The rink closed in October 2015 after falling into financial difficulty, when the rink was dismantled and relocated to its new home as the Bordon Roller Rink.

==Sporting events==
The main tenant of Solent Arena was the British Rink Hockey Association, Britain's oldest inline hockey league founded in 1983. BRHA team training and game slots took up approximately half of the arena's operational hours.

The arena was also home to Lemon Hockey tournaments and there was a Guinness Book of World Records attempt at the longest inline hockey game in the world on 26–27 October 2013. In addition to inline hockey, the arena was home to floorball, box lacrosse and roller derby.

==Transport==
Solent Arena was well served by the major road and rail networks. The M27 motorway passes just a few hundred metres from the arena, and was the main traffic artery into and out of the arena.
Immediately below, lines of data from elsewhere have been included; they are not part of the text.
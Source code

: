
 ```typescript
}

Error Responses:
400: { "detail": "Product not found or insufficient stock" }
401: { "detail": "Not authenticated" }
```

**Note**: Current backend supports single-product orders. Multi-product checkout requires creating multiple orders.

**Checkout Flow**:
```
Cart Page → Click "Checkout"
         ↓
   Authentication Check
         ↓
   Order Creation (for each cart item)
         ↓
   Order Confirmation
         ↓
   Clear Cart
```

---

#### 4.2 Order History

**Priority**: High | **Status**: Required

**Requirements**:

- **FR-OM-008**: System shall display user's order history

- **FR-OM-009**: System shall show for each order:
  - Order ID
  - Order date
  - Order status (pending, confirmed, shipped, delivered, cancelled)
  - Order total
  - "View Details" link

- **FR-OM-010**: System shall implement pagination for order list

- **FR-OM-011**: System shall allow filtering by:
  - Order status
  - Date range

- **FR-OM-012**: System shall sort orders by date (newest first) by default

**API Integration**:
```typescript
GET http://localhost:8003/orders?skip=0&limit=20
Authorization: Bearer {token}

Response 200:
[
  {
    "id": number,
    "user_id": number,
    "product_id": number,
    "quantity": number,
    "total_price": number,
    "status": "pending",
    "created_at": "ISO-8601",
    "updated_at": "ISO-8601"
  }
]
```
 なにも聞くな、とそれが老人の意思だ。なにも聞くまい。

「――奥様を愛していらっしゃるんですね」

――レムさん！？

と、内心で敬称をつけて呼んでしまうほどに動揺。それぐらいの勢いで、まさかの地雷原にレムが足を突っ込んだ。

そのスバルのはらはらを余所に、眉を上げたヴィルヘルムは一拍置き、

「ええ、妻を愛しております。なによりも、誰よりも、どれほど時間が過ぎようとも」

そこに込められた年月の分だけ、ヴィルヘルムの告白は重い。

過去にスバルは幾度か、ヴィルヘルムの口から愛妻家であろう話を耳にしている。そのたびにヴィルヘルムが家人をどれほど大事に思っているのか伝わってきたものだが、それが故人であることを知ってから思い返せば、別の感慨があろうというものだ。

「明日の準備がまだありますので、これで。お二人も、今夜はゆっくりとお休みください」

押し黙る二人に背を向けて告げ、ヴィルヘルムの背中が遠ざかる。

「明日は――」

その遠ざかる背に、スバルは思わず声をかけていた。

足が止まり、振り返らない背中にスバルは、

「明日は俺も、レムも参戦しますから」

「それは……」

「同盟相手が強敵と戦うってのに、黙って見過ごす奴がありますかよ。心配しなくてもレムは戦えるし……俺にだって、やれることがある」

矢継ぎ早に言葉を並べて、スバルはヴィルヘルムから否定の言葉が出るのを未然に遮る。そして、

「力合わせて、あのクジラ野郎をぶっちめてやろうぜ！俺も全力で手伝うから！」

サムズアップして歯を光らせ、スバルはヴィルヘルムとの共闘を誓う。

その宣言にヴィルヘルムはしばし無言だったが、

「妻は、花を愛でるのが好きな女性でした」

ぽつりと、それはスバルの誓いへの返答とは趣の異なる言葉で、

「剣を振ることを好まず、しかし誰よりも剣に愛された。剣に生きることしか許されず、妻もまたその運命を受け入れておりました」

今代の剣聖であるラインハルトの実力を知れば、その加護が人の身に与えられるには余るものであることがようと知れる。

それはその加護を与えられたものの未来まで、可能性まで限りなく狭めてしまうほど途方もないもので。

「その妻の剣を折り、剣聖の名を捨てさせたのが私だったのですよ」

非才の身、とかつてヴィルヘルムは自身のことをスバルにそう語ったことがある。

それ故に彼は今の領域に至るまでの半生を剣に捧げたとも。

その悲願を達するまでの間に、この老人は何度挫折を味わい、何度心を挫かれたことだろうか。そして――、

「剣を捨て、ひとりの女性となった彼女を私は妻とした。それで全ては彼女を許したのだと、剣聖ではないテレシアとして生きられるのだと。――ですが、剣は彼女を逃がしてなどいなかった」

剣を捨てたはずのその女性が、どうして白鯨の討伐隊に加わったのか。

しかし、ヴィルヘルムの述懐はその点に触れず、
It provided easy access to both Portsmouth and Southampton, and from there to London via the M3 and A3(M).

The A27 was the original route along the south coast before the building of the M27, and runs from Brighton to Southampton, passing through between the arena and Fareham Town Centre. The A32 gives access to Gosport and Wickham, and then through the picturesque Meon Valley to Alton.

Fareham railway station is on the West Coastway Line, with regular services to Portsmouth, Southampton, Cardiff and London.

Bus transport was provided by First Hampshire & Dorset, which runs nearly all bus routes in the area. There were two bus stops within a couple of minutes walk from the arena on Broadcut and North Wallington.

The onsite parking facility was partly shared with the Fareham Industrial Estate, essentially being the open air surface parking surrounding the eastern flank of Solent Arena. There was disabled parking available onsite, at the main car park nearest to the arena entrance. Car parking at the arena was free of charge to arena visitors.